Source data:
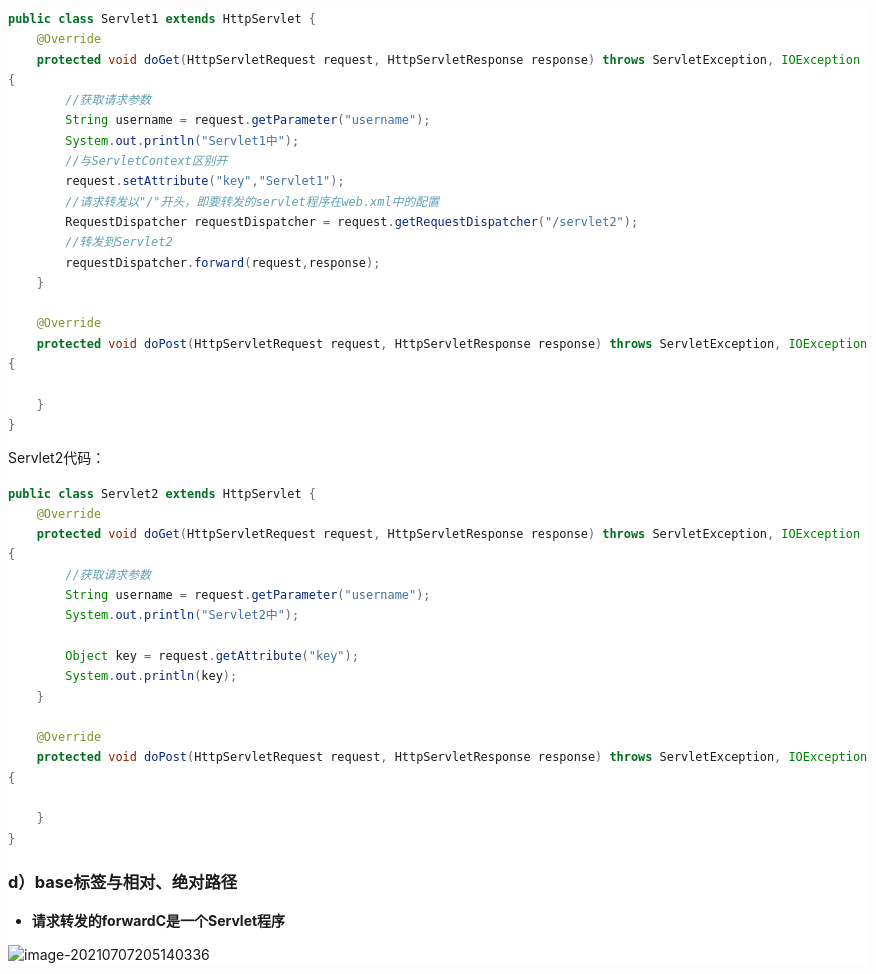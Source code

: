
 ```java
public class Servlet1 extends HttpServlet {
    @Override
    protected void doGet(HttpServletRequest request, HttpServletResponse response) throws ServletException, IOException {
        //获取请求参数
        String username = request.getParameter("username");
        System.out.println("Servlet1中");
        //与ServletContext区别开
        request.setAttribute("key","Servlet1");
        //请求转发以"/"开头，即要转发的servlet程序在web.xml中的配置
        RequestDispatcher requestDispatcher = request.getRequestDispatcher("/servlet2");
        //转发到Servlet2
        requestDispatcher.forward(request,response);
    }

    @Override
    protected void doPost(HttpServletRequest request, HttpServletResponse response) throws ServletException, IOException {

    }
}
```

Servlet2代码：

```java
public class Servlet2 extends HttpServlet {
    @Override
    protected void doGet(HttpServletRequest request, HttpServletResponse response) throws ServletException, IOException {
        //获取请求参数
        String username = request.getParameter("username");
        System.out.println("Servlet2中");

        Object key = request.getAttribute("key");
        System.out.println(key);
    }

    @Override
    protected void doPost(HttpServletRequest request, HttpServletResponse response) throws ServletException, IOException {

    }
}
```

### d）base标签与相对、绝对路径

- **请求转发的forwardC是一个Servlet程序**

![image-20210707205140336](javaweb.assets/image-20210707205140336.png)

- **What is expected**
Would you please return all lines of the data that include the word "extends"?

- **Result below**
public class Servlet1 extends HttpServlet {
public class Servlet2 extends HttpServlet {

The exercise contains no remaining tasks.